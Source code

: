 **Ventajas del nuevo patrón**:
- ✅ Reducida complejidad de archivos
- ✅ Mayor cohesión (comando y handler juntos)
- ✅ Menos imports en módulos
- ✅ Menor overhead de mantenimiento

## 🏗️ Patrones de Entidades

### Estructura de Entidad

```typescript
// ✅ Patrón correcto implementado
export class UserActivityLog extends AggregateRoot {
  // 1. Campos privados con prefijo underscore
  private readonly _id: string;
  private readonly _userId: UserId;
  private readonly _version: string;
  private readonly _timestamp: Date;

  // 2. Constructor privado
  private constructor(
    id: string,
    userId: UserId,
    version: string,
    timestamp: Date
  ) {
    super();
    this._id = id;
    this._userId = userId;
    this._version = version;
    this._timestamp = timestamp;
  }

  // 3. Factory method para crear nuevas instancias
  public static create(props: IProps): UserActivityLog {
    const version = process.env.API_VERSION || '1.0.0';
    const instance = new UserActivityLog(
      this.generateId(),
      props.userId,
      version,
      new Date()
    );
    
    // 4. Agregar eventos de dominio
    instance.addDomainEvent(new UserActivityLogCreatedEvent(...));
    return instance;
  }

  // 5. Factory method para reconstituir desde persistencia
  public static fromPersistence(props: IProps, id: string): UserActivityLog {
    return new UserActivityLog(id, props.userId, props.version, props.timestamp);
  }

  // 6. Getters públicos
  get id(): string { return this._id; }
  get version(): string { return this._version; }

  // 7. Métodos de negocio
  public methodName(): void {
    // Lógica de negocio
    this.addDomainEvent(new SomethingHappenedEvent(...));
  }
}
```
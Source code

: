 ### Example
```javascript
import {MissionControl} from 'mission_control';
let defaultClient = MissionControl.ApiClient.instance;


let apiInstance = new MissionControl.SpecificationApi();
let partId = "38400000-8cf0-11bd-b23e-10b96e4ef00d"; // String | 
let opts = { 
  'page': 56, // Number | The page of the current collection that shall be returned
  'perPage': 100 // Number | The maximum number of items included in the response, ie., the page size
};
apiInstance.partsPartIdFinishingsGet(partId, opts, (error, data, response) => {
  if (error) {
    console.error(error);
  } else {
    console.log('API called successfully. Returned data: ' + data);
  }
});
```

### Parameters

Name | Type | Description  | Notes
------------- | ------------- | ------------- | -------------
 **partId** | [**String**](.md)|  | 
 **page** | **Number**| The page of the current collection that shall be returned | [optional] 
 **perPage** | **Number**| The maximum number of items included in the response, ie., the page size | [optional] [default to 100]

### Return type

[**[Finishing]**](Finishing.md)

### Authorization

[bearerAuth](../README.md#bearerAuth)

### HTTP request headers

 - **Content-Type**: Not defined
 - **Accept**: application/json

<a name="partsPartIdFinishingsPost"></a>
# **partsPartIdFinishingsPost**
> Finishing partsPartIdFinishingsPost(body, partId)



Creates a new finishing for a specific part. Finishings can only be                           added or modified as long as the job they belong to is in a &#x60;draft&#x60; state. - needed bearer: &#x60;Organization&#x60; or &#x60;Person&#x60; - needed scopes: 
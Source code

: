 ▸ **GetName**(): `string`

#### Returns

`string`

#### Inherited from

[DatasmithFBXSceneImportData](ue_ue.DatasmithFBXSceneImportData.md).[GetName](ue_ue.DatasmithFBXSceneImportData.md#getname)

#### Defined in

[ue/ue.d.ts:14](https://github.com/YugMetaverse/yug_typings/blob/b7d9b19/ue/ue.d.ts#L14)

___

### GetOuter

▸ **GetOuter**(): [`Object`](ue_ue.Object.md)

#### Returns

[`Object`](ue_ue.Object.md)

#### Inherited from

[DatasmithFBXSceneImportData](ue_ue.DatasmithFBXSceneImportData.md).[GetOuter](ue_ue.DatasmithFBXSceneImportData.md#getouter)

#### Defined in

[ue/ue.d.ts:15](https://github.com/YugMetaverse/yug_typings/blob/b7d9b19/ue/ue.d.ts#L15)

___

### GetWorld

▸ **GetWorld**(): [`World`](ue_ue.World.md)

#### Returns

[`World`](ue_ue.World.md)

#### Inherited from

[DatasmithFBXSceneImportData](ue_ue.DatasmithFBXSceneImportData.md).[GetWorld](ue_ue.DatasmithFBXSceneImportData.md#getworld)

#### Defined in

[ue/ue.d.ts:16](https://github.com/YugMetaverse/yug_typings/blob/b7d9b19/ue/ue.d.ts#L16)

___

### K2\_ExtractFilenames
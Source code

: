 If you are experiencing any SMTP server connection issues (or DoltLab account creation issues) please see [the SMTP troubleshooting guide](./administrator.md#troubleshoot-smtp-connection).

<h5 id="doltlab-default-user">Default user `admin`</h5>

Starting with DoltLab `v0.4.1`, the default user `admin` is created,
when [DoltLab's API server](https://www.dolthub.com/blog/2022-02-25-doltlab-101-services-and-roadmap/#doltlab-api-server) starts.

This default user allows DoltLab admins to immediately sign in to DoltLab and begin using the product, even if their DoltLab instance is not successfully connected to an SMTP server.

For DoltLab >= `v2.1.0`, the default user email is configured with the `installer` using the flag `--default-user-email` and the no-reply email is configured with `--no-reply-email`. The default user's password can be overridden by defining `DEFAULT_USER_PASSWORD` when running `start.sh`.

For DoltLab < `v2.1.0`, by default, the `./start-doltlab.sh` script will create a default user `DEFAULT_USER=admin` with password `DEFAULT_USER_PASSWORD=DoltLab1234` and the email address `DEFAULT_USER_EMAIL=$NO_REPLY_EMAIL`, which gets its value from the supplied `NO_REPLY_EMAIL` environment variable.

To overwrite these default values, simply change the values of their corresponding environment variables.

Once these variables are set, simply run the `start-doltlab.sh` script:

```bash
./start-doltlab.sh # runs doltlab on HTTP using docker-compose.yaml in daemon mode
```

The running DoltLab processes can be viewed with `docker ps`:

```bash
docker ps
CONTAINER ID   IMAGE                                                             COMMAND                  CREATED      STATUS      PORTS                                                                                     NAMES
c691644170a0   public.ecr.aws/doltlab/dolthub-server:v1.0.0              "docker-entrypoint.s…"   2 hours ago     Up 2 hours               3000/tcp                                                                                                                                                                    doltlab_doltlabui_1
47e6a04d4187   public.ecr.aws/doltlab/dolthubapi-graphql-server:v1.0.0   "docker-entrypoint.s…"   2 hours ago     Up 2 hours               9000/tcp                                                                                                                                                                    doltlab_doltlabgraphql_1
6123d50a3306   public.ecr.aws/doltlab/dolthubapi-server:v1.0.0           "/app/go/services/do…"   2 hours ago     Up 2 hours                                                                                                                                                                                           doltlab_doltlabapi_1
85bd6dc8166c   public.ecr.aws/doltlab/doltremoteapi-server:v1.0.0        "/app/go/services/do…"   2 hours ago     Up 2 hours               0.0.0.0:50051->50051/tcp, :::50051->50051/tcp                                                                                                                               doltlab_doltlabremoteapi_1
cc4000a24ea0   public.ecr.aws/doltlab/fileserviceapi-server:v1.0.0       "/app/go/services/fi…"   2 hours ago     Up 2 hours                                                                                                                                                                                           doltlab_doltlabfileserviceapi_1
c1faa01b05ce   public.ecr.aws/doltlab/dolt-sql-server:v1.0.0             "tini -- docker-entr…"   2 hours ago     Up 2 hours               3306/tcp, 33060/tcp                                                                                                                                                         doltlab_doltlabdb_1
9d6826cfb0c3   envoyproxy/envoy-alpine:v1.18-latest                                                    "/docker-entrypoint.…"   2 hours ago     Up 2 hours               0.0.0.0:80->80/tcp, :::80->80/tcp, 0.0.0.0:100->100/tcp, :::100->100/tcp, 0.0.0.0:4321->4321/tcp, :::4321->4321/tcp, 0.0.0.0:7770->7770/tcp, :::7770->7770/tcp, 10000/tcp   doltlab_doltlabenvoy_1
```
==============================
Return everything in the records. Keep each line exactly as written.

Source code

: **Ventajas del nuevo patrón**:
- ✅ Reducida complejidad de archivos
- ✅ Mayor cohesión (comando y handler juntos)
- ✅ Menos imports en módulos
- ✅ Menor overhead de mantenimiento

## 🏗️ Patrones de Entidades

### Estructura de Entidad

```typescript
// ✅ Patrón correcto implementado
export class UserActivityLog extends AggregateRoot {
  // 1. Campos privados con prefijo underscore
  private readonly _id: string;
  private readonly _userId: UserId;
  private readonly _version: string;
  private readonly _timestamp: Date;

  // 2. Constructor privado
  private constructor(
    id: string,
    userId: UserId,
    version: string,
    timestamp: Date
  ) {
    super();
    this._id = id;
    this._userId = userId;
    this._version = version;
    this._timestamp = timestamp;
  }

  // 3. Factory method para crear nuevas instancias
  public static create(props: IProps): UserActivityLog {
    const version = process.env.API_VERSION || '1.0.0';
    const instance = new UserActivityLog(
      this.generateId(),
      props.userId,
      version,
      new Date()
    );
    
    // 4. Agregar eventos de dominio
    instance.addDomainEvent(new UserActivityLogCreatedEvent(...));
    return instance;
  }

  // 5. Factory method para reconstituir desde persistencia
  public static fromPersistence(props: IProps, id: string): UserActivityLog {
    return new UserActivityLog(id, props.userId, props.version, props.timestamp);
  }

  // 6. Getters públicos
  get id(): string { return this._id; }
  get version(): string { return this._version; }

  // 7. Métodos de negocio
  public methodName(): void {
    // Lógica de negocio
    this.addDomainEvent(new SomethingHappenedEvent(...));
  }
}
```
Source code

: ### Example
```javascript
import {MissionControl} from 'mission_control';
let defaultClient = MissionControl.ApiClient.instance;


let apiInstance = new MissionControl.SpecificationApi();
let partId = "38400000-8cf0-11bd-b23e-10b96e4ef00d"; // String | 
let opts = { 
  'page': 56, // Number | The page of the current collection that shall be returned
  'perPage': 100 // Number | The maximum number of items included in the response, ie., the page size
};
apiInstance.partsPartIdFinishingsGet(partId, opts, (error, data, response) => {
  if (error) {
    console.error(error);
  } else {
    console.log('API called successfully. Returned data: ' + data);
  }
});
```

### Parameters

Name | Type | Description  | Notes
------------- | ------------- | ------------- | -------------
 **partId** | [**String**](.md)|  | 
 **page** | **Number**| The page of the current collection that shall be returned | [optional] 
 **perPage** | **Number**| The maximum number of items included in the response, ie., the page size | [optional] [default to 100]

### Return type

[**[Finishing]**](Finishing.md)

### Authorization

[bearerAuth](../README.md#bearerAuth)

### HTTP request headers

 - **Content-Type**: Not defined
 - **Accept**: application/json

<a name="partsPartIdFinishingsPost"></a>
# **partsPartIdFinishingsPost**
> Finishing partsPartIdFinishingsPost(body, partId)



Creates a new finishing for a specific part. Finishings can only be                           added or modified as long as the job they belong to is in a &#x60;draft&#x60; state. - needed bearer: &#x60;Organization&#x60; or &#x60;Person&#x60; - needed scopes: 
Source code

: ▸ **GetName**(): `string`

#### Returns

`string`

#### Inherited from

[DatasmithFBXSceneImportData](ue_ue.DatasmithFBXSceneImportData.md).[GetName](ue_ue.DatasmithFBXSceneImportData.md#getname)

#### Defined in

[ue/ue.d.ts:14](https://github.com/YugMetaverse/yug_typings/blob/b7d9b19/ue/ue.d.ts#L14)

___

### GetOuter

▸ **GetOuter**(): [`Object`](ue_ue.Object.md)

#### Returns

[`Object`](ue_ue.Object.md)

#### Inherited from

[DatasmithFBXSceneImportData](ue_ue.DatasmithFBXSceneImportData.md).[GetOuter](ue_ue.DatasmithFBXSceneImportData.md#getouter)

#### Defined in

[ue/ue.d.ts:15](https://github.com/YugMetaverse/yug_typings/blob/b7d9b19/ue/ue.d.ts#L15)

___

### GetWorld

▸ **GetWorld**(): [`World`](ue_ue.World.md)

#### Returns

[`World`](ue_ue.World.md)

#### Inherited from

[DatasmithFBXSceneImportData](ue_ue.DatasmithFBXSceneImportData.md).[GetWorld](ue_ue.DatasmithFBXSceneImportData.md#getworld)

#### Defined in

[ue/ue.d.ts:16](https://github.com/YugMetaverse/yug_typings/blob/b7d9b19/ue/ue.d.ts#L16)

___

### K2\_ExtractFilenames
Source code

: If you are experiencing any SMTP server connection issues (or DoltLab account creation issues) please see [the SMTP troubleshooting guide](./administrator.md#troubleshoot-smtp-connection).

<h5 id="doltlab-default-user">Default user `admin`</h5>

Starting with DoltLab `v0.4.1`, the default user `admin` is created,
when [DoltLab's API server](https://www.dolthub.com/blog/2022-02-25-doltlab-101-services-and-roadmap/#doltlab-api-server) starts.

This default user allows DoltLab admins to immediately sign in to DoltLab and begin using the product, even if their DoltLab instance is not successfully connected to an SMTP server.

For DoltLab >= `v2.1.0`, the default user email is configured with the `installer` using the flag `--default-user-email` and the no-reply email is configured with `--no-reply-email`. The default user's password can be overridden by defining `DEFAULT_USER_PASSWORD` when running `start.sh`.

For DoltLab < `v2.1.0`, by default, the `./start-doltlab.sh` script will create a default user `DEFAULT_USER=admin` with password `DEFAULT_USER_PASSWORD=DoltLab1234` and the email address `DEFAULT_USER_EMAIL=$NO_REPLY_EMAIL`, which gets its value from the supplied `NO_REPLY_EMAIL` environment variable.

To overwrite these default values, simply change the values of their corresponding environment variables.

Once these variables are set, simply run the `start-doltlab.sh` script:

```bash
./start-doltlab.sh # runs doltlab on HTTP using docker-compose.yaml in daemon mode
```

The running DoltLab processes can be viewed with `docker ps`:

```bash
docker ps
CONTAINER ID   IMAGE                                                             COMMAND                  CREATED      STATUS      PORTS                                                                                     NAMES
c691644170a0   public.ecr.aws/doltlab/dolthub-server:v1.0.0              "docker-entrypoint.s…"   2 hours ago     Up 2 hours               3000/tcp                                                                                                                                                                    doltlab_doltlabui_1
47e6a04d4187   public.ecr.aws/doltlab/dolthubapi-graphql-server:v1.0.0   "docker-entrypoint.s…"   2 hours ago     Up 2 hours               9000/tcp                                                                                                                                                                    doltlab_doltlabgraphql_1
6123d50a3306   public.ecr.aws/doltlab/dolthubapi-server:v1.0.0           "/app/go/services/do…"   2 hours ago     Up 2 hours                                                                                                                                                                                           doltlab_doltlabapi_1
85bd6dc8166c   public.ecr.aws/doltlab/doltremoteapi-server:v1.0.0        "/app/go/services/do…"   2 hours ago     Up 2 hours               0.0.0.0:50051->50051/tcp, :::50051->50051/tcp                                                                                                                               doltlab_doltlabremoteapi_1
cc4000a24ea0   public.ecr.aws/doltlab/fileserviceapi-server:v1.0.0       "/app/go/services/fi…"   2 hours ago     Up 2 hours                                                                                                                                                                                           doltlab_doltlabfileserviceapi_1
c1faa01b05ce   public.ecr.aws/doltlab/dolt-sql-server:v1.0.0             "tini -- docker-entr…"   2 hours ago     Up 2 hours               3306/tcp, 33060/tcp                                                                                                                                                         doltlab_doltlabdb_1
9d6826cfb0c3   envoyproxy/envoy-alpine:v1.18-latest                                                    "/docker-entrypoint.…"   2 hours ago     Up 2 hours               0.0.0.0:80->80/tcp, :::80->80/tcp, 0.0.0.0:100->100/tcp, :::100->100/tcp, 0.0.0.0:4321->4321/tcp, :::4321->4321/tcp, 0.0.0.0:7770->7770/tcp, :::7770->7770/tcp, 10000/tcp   doltlab_doltlabenvoy_1
```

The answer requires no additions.